#### What the task requires
It would help if you retyped the data exactly, leaving out the pictures.

START Records for this task

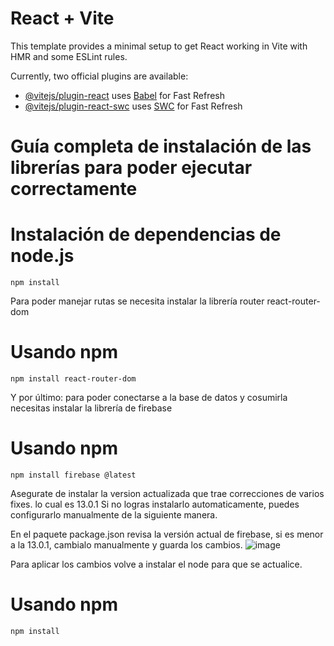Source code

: # React + Vite

This template provides a minimal setup to get React working in Vite with HMR and some ESLint rules.

Currently, two official plugins are available:

- [@vitejs/plugin-react](https://github.com/vitejs/vite-plugin-react/blob/main/packages/plugin-react/README.md) uses [Babel](https://babeljs.io/) for Fast Refresh
- [@vitejs/plugin-react-swc](https://github.com/vitejs/vite-plugin-react-swc) uses [SWC](https://swc.rs/) for Fast Refresh

# Guía completa de instalación de las librerías para poder ejecutar correctamente

# Instalación de dependencias de node.js
 
    npm install

Para poder manejar rutas se necesita instalar la librería router react-router-dom

# Usando npm 

    npm install react-router-dom

Y por último: para poder conectarse a la base de datos y cosumirla necesitas instalar la librería de firebase

# Usando npm

    npm install firebase @latest 

  Asegurate de instalar la version actualizada que trae correcciones de varios fixes. lo cual es 13.0.1
Si no logras instalarlo automaticamente, puedes configurarlo manualmente de la siguiente manera.

En el paquete package.json revisa la versión actual de firebase, si es menor a la 13.0.1, cambialo manualmente y guarda los cambios. ![image](https://github.com/user-attachments/assets/ac79ef35-aed1-48e6-816d-de7d21e707eb)

Para aplicar los cambios volve a instalar el node para que se actualice.

# Usando npm

    npm install
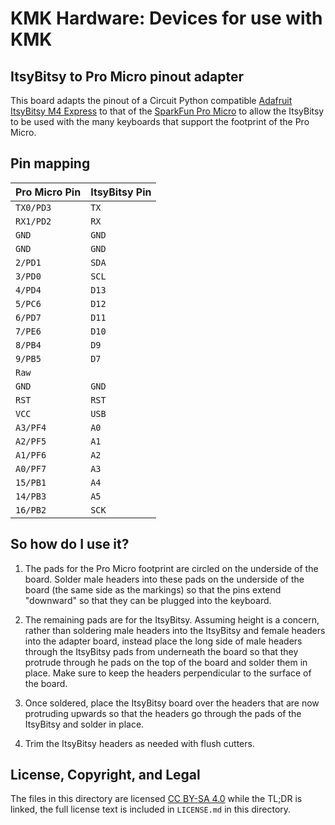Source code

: # KMK Hardware: Devices for use with KMK

## ItsyBitsy to Pro Micro pinout adapter

This board adapts the pinout of a Circuit Python compatible [Adafruit ItsyBitsy M4 Express](https://www.adafruit.com/product/3800) to that of the [SparkFun Pro Micro](https://www.sparkfun.com/products/12640) to allow the ItsyBitsy to be used with the many keyboards that support the footprint of the Pro Micro.

## Pin mapping
| Pro Micro Pin   | ItsyBitsy Pin   |
|-----------------|-----------------|
| `TX0/PD3`       | `TX`            |
| `RX1/PD2`       | `RX`            |
| `GND`           | `GND`           |
| `GND`           | `GND`           |
| `2/PD1`         | `SDA`           |
| `3/PD0`         | `SCL`           |
| `4/PD4`         | `D13`           |
| `5/PC6`         | `D12`           |
| `6/PD7`         | `D11`           |
| `7/PE6`         | `D10`           |
| `8/PB4`         | `D9`            |
| `9/PB5`         | `D7`            |
| `Raw`           |                 |
| `GND`           | `GND`           |
| `RST`           | `RST`           |
| `VCC`           | `USB`           |
| `A3/PF4`        | `A0`            |
| `A2/PF5`        | `A1`            |
| `A1/PF6`        | `A2`            |
| `A0/PF7`        | `A3`            |
| `15/PB1`        | `A4`            |
| `14/PB3`        | `A5`            |
| `16/PB2`        | `SCK`           |


## So how do I use it?
1. The pads for the Pro Micro footprint are circled on the underside of the board. Solder male headers into these pads on the underside of the board (the same side as the markings) so that the pins extend "downward" so that they can be plugged into the keyboard.

2. The remaining pads are for the ItsyBitsy. Assuming height is a concern, rather than soldering male headers into the ItsyBitsy and female headers into the adapter board, instead place the long side of male headers through the ItsyBitsy pads from underneath the board so that they protrude through he pads on the top of the board and solder them in place. Make sure to keep the headers perpendicular to the surface of the board.

3. Once soldered, place the ItsyBitsy board over the headers that are now protruding upwards so that the headers go through the pads of the ItsyBitsy and solder in place.

4. Trim the ItsyBitsy headers as needed with flush cutters.

## License, Copyright, and Legal

The files in this directory are licensed 
[CC BY-SA 4.0](https://tldrlegal.com/license/creative-commons-attribution-sharealike-4.0-international-(cc-by-sa-4.0))
while the TL;DR is linked, the full license text is included in `LICENSE.md` in this directory.
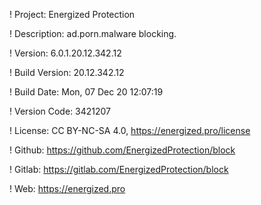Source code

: ! Project: Energized Protection

! Description: ad.porn.malware blocking.

! Version: 6.0.1.20.12.342.12

! Build Version: 20.12.342.12

! Build Date: Mon, 07 Dec 20 12:07:19

! Version Code: 3421207

! License: CC BY-NC-SA 4.0, https://energized.pro/license

! Github: https://github.com/EnergizedProtection/block

! Gitlab: https://gitlab.com/EnergizedProtection/block


! Web: https://energized.pro
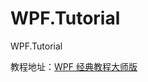 # WPF.Tutorial
WPF.Tutorial

教程地址：[WPF 经典教程大师版](https://www.bilibili.com/video/BV1aK4y1p7KE?spm_id_from=333.1007.top_right_bar_window_custom_collection.content.click)
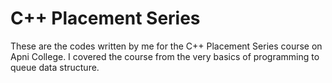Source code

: # C++ Placement Series 
These are the codes written by me for the C++ Placement Series course on Apni College. 
I covered the course from the very basics of programming to queue data structure. 
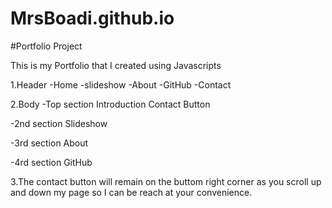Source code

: # MrsBoadi.github.io
#Portfolio Project

This is my Portfolio that I created using Javascripts

1.Header
-Home
-slideshow
-About
-GitHub
-Contact

2.Body
-Top section
 Introduction
 Contact Button

-2nd section
 Slideshow

-3rd section
 About

-4rd section
GitHub

3.The contact button will remain on the buttom right corner as you scroll up and down my page
  so I can be reach at your convenience.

END Records for this task

#### Your solution
Source code

: # React + Vite

This template provides a minimal setup to get React working in Vite with HMR and some ESLint rules.

Currently, two official plugins are available:

- [@vitejs/plugin-react](https://github.com/vitejs/vite-plugin-react/blob/main/packages/plugin-react/README.md) uses [Babel](https://babeljs.io/) for Fast Refresh
- [@vitejs/plugin-react-swc](https://github.com/vitejs/vite-plugin-react-swc) uses [SWC](https://swc.rs/) for Fast Refresh

# Guía completa de instalación de las librerías para poder ejecutar correctamente

# Instalación de dependencias de node.js
 
    npm install

Para poder manejar rutas se necesita instalar la librería router react-router-dom

# Usando npm 

    npm install react-router-dom

Y por último: para poder conectarse a la base de datos y cosumirla necesitas instalar la librería de firebase

# Usando npm

    npm install firebase @latest 

  Asegurate de instalar la version actualizada que trae correcciones de varios fixes. lo cual es 13.0.1
Si no logras instalarlo automaticamente, puedes configurarlo manualmente de la siguiente manera.

En el paquete package.json revisa la versión actual de firebase, si es menor a la 13.0.1, cambialo manualmente y guarda los cambios. ![image](https://github.com/user-attachments/assets/ac79ef35-aed1-48e6-816d-de7d21e707eb)

Para aplicar los cambios volve a instalar el node para que se actualice.

# Usando npm

    npm install
Source code

: # KMK Hardware: Devices for use with KMK

## ItsyBitsy to Pro Micro pinout adapter

This board adapts the pinout of a Circuit Python compatible [Adafruit ItsyBitsy M4 Express](https://www.adafruit.com/product/3800) to that of the [SparkFun Pro Micro](https://www.sparkfun.com/products/12640) to allow the ItsyBitsy to be used with the many keyboards that support the footprint of the Pro Micro.

## Pin mapping
| Pro Micro Pin   | ItsyBitsy Pin   |
|-----------------|-----------------|
| `TX0/PD3`       | `TX`            |
| `RX1/PD2`       | `RX`            |
| `GND`           | `GND`           |
| `GND`           | `GND`           |
| `2/PD1`         | `SDA`           |
| `3/PD0`         | `SCL`           |
| `4/PD4`         | `D13`           |
| `5/PC6`         | `D12`           |
| `6/PD7`         | `D11`           |
| `7/PE6`         | `D10`           |
| `8/PB4`         | `D9`            |
| `9/PB5`         | `D7`            |
| `Raw`           |                 |
| `GND`           | `GND`           |
| `RST`           | `RST`           |
| `VCC`           | `USB`           |
| `A3/PF4`        | `A0`            |
| `A2/PF5`        | `A1`            |
| `A1/PF6`        | `A2`            |
| `A0/PF7`        | `A3`            |
| `15/PB1`        | `A4`            |
| `14/PB3`        | `A5`            |
| `16/PB2`        | `SCK`           |


## So how do I use it?
1. The pads for the Pro Micro footprint are circled on the underside of the board. Solder male headers into these pads on the underside of the board (the same side as the markings) so that the pins extend "downward" so that they can be plugged into the keyboard.

2. The remaining pads are for the ItsyBitsy. Assuming height is a concern, rather than soldering male headers into the ItsyBitsy and female headers into the adapter board, instead place the long side of male headers through the ItsyBitsy pads from underneath the board so that they protrude through he pads on the top of the board and solder them in place. Make sure to keep the headers perpendicular to the surface of the board.

3. Once soldered, place the ItsyBitsy board over the headers that are now protruding upwards so that the headers go through the pads of the ItsyBitsy and solder in place.

4. Trim the ItsyBitsy headers as needed with flush cutters.

## License, Copyright, and Legal

The files in this directory are licensed 
[CC BY-SA 4.0](https://tldrlegal.com/license/creative-commons-attribution-sharealike-4.0-international-(cc-by-sa-4.0))
while the TL;DR is linked, the full license text is included in `LICENSE.md` in this directory.
Source code

: ! Project: Energized Protection

! Description: ad.porn.malware blocking.

! Version: 6.0.1.20.12.342.12

! Build Version: 20.12.342.12

! Build Date: Mon, 07 Dec 20 12:07:19

! Version Code: 3421207

! License: CC BY-NC-SA 4.0, https://energized.pro/license

! Github: https://github.com/EnergizedProtection/block

! Gitlab: https://gitlab.com/EnergizedProtection/block


! Web: https://energized.pro
 # WPF.Tutorial
WPF.Tutorial

教程地址：[WPF 经典教程大师版](https://www.bilibili.com/video/BV1aK4y1p7KE?spm_id_from=333.1007.top_right_bar_window_custom_collection.content.click)
Source code

: # C++ Placement Series 
These are the codes written by me for the C++ Placement Series course on Apni College. 
I covered the course from the very basics of programming to queue data structure. 
Source code

: # MrsBoadi.github.io
#Portfolio Project

This is my Portfolio that I created using Javascripts

1.Header
-Home
-slideshow
-About
-GitHub
-Contact

2.Body
-Top section
 Introduction
 Contact Button

-2nd section
 Slideshow

-3rd section
 About

-4rd section
GitHub

3.The contact button will remain on the buttom right corner as you scroll up and down my page
  so I can be reach at your convenience.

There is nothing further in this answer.